Orangtua pasien hanya bersekolah hingga SD dan SD.
Penghasilan orangtua hanya cukup untuk memenuhi kebutuhan primer
keluarga.
Pelayanan kesehatan di sekitar rumah pasien cukup sulit dijangkau, hal
ini dikarenakan rumah berada di daerah pegunungan dan tidak dapat
dilewati oleh kendaraan bermotor. Jarak tempuh rumah pasien dengan
puskesmas sekitar 30 menit.
5. Aspek Skala Penilaian Fungsi Sosial
Pasien mempunyai aspek skala penilaian 2, pasien mengeluh demam dan
tidak bisa melalukan aktifitas seperti biasanya.
G. PENATALAKSANAAN
1. Personal
Terapi farmakologis :
1. Infus RL 250 cc selanjutnya RL D5 = 1:1
2. Kloramfenikol syrup 4 x C 1
3. Paracetmol 3 x 250
4. Anatsida 3 ½ tab
5. CTM 3 x ½ tab
6. Injeksi ranitidin 2 x ½ ampul IV
7. Injeksi dexametason 3 x ½ a,mpul IV pelan
Terapi non farmakologis :
1. Istirahat total
2. Konsumsi makanan rendah serat. Kurangi aktifitas fisik yang berat.
3. Diet bubur halus
4. Jaga higeinitas
5. Jaga daya tahan tubuh.
Patient Centre Management
a. Dukungan Psikologis
Suport psikologis biasanya perlu diberikan oleh keluarga pasien.

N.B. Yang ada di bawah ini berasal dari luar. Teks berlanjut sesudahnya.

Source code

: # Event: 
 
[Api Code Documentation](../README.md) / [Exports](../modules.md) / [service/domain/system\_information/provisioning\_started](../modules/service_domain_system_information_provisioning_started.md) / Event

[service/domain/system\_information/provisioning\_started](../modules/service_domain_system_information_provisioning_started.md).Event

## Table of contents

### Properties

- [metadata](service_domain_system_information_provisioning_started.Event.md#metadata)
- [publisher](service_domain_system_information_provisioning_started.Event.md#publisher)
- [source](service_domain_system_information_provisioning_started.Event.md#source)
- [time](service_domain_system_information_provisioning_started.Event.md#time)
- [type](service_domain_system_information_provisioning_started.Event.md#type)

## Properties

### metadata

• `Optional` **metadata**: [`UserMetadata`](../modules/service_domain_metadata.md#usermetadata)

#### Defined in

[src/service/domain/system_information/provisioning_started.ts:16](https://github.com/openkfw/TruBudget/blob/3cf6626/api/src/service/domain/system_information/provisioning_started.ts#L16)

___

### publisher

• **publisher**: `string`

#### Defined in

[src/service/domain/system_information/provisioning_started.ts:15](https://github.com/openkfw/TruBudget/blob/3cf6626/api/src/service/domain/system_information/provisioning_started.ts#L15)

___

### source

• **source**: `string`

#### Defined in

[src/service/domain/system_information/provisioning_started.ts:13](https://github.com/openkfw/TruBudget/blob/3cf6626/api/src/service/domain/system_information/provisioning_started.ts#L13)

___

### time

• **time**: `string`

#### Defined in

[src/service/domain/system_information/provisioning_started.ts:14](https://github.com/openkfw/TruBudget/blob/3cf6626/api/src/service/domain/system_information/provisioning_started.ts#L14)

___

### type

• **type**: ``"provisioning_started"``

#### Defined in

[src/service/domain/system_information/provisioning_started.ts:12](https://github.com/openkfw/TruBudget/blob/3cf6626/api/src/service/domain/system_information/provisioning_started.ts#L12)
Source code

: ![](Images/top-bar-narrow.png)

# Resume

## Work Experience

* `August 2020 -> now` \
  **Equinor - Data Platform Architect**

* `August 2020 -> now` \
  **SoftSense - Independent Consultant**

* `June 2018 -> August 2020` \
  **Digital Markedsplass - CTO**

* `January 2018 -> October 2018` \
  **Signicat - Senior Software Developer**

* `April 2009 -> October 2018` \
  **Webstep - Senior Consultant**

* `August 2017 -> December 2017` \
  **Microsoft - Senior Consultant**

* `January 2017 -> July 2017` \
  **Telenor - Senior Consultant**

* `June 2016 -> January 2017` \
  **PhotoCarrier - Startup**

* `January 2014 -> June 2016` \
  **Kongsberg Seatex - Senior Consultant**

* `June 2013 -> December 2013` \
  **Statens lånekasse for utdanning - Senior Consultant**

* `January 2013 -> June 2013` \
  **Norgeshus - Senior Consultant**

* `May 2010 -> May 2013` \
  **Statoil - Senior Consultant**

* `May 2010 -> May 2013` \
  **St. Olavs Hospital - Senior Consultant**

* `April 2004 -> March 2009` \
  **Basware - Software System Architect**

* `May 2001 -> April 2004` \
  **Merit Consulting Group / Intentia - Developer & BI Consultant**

Hal ini berkaitan dengan penyakit demam tifoid yang membutuhkan
waktu yang cukup lama agar dapat benar-benar sembuh. Pasien harus
dimotivasi agar mau beristirahat total minimal selama satu minggu.

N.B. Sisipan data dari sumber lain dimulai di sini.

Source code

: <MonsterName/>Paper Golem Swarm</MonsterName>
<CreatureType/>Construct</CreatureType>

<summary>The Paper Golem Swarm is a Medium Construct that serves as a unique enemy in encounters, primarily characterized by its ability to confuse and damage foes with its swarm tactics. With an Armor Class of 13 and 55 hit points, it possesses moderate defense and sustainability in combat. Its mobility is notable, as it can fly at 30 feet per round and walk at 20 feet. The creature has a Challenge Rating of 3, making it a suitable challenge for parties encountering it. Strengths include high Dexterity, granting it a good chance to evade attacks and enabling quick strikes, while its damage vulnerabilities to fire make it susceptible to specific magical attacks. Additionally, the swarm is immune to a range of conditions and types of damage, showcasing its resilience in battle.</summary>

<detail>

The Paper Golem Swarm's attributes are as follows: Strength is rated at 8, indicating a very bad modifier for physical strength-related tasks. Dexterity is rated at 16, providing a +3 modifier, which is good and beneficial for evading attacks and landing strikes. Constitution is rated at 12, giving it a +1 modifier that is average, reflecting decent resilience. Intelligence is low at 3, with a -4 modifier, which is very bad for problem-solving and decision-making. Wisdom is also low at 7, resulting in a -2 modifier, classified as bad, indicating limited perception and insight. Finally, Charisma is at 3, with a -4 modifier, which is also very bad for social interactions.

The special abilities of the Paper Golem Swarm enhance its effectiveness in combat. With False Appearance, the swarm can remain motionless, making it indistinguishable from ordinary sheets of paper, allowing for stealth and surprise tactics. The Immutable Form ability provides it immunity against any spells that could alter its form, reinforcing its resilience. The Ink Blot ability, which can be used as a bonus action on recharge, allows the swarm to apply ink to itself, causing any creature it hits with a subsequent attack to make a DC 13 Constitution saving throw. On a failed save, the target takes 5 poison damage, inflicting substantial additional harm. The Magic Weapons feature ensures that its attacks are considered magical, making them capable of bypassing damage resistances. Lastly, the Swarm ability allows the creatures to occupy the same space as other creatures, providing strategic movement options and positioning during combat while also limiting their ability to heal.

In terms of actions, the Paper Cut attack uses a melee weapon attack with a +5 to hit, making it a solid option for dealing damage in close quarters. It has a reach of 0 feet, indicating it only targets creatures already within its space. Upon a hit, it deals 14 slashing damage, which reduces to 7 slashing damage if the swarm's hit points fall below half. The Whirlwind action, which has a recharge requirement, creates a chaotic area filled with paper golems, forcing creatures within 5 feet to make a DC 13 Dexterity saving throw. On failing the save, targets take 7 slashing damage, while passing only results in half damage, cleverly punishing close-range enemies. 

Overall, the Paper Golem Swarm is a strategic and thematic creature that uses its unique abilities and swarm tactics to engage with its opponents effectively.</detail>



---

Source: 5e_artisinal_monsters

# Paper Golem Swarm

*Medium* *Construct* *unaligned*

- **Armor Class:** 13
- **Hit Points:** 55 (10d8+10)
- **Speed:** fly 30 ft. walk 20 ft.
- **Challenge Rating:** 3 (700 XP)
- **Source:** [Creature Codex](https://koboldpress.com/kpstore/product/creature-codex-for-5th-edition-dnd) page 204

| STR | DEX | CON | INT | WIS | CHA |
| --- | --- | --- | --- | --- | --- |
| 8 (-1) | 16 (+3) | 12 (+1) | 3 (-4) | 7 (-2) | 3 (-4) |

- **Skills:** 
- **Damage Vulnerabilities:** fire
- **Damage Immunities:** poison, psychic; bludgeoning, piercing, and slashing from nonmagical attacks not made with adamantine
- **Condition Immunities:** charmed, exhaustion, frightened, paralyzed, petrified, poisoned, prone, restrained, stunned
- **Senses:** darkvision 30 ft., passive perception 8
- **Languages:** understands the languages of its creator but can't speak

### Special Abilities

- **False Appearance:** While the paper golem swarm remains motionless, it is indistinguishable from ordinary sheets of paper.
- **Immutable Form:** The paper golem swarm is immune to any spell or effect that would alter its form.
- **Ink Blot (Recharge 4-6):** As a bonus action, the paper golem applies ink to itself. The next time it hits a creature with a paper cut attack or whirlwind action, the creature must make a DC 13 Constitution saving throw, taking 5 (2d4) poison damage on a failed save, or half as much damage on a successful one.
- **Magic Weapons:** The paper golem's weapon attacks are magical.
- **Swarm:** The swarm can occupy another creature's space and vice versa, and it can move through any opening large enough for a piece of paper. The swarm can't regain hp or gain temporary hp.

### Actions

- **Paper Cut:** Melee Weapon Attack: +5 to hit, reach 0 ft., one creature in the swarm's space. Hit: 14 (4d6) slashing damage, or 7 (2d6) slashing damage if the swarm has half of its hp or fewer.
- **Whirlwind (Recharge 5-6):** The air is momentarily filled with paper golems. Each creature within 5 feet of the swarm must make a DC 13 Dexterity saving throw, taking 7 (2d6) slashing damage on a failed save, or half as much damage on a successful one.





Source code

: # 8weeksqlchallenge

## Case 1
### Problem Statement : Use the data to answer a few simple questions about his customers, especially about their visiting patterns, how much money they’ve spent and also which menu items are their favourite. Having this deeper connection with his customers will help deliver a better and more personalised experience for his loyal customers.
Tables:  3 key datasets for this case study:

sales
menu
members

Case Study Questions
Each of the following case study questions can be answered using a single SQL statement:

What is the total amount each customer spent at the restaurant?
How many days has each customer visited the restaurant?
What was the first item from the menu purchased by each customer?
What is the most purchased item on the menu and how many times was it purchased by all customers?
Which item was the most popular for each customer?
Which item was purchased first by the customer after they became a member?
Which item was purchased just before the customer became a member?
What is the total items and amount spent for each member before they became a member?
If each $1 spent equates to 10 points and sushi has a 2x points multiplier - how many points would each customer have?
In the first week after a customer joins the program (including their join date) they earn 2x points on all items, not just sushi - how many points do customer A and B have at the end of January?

Pasien juga diberikan pengertian mengenai faktor resiko apa saja yang
dapat menyebabkan penyakit demam tifoid.
b. Penentraman Hati
Menentramkan hati sangat diperlukan untuk mendukung
pengobatan pasien. Penyakit demam tifoid pada anak jarang
menimbulkan komplikasi pada anak. Akan tetapi dibutuhkan
kesabaran dari pasien untuk istirahat total dan tidak melakukan
aktifitas total minimal selama 1 minggu. Motivasi keluarga terhadap
pasien juga diperlukan agar pasien mau meminum obat secara teratur
agar pasien cepat sembuh. Keluarga harus mendukung dengan sepenuh
hati dalam pengobatan pasien.
c. Penjelasan mengenai penyakit demam tifoid
Keluarga harus dapat menjelaskan kepada pasien bahwa
pasien harus beristirahat secar total selama minimal satu minggu agar
kondisi pasien cepat membaik dan tidak terjadi komlikasi yang tidak
diinginkan. Pasien juga diberikan pengertian mengenai faktor resiko
yang dapat menyebabkan penyakit demam tipiod.
d. Pengobatan
Medika mentosa dan non medikamentosa seperti yang tertera
dalam penatalaksanaan.
e. Pencegahan dan Promosi Kesehatan
Hal yang tidak boleh terlupakan adalah pencegahan dan
promosi kesehatan berupa perubahan pola hidup sehat, makan makanan
yang bergizi, istirahat yang cukup.
2. Keluarga
Menjaga higienitas, dibiasakan untuk mencuci tangan sebelum makan,
memasak makanan dengan benar, dan tidak makan makanan disembarang
tempat yang tidak terjamin kebersihannya. Selain itu air harus dimasak sampai
mendidih.
3. Komunitas
Menjaga kebersihan lingkungan rumah, membuang sampah di tempat
pembuangan yang sudah disediakan dan buang air besar di WC umum.
H. FOLLOW-UP PASIEN
Tanggal 3 februari 2010
S : demam (-), nyeri perut menurun, batuk, lemas, perut kembung mual dan
mencret.(BAB 5 x sehari)
O : KU baik, compos mentis
Tanda vital
R : 20 x/menit
N : 100 x/menit
S : 36, 6 0C
Lidah kotor (+)
BB : 25 kg
TB : 120 cm
A : observasi febris suspect demam tifoid
P : Terapi medikamentosa berupa infus RL: D5 = 1:1, Kloramfenikol syrup
4 x 250, Paracetmol 3 x 250, Anatsida 3 ½ tab, CTM 3 x ½ tab, Injeksi
ranitidin 2 x ½ ampul IV, Injeksi dexametason 3 x ½ ampul IV pelan.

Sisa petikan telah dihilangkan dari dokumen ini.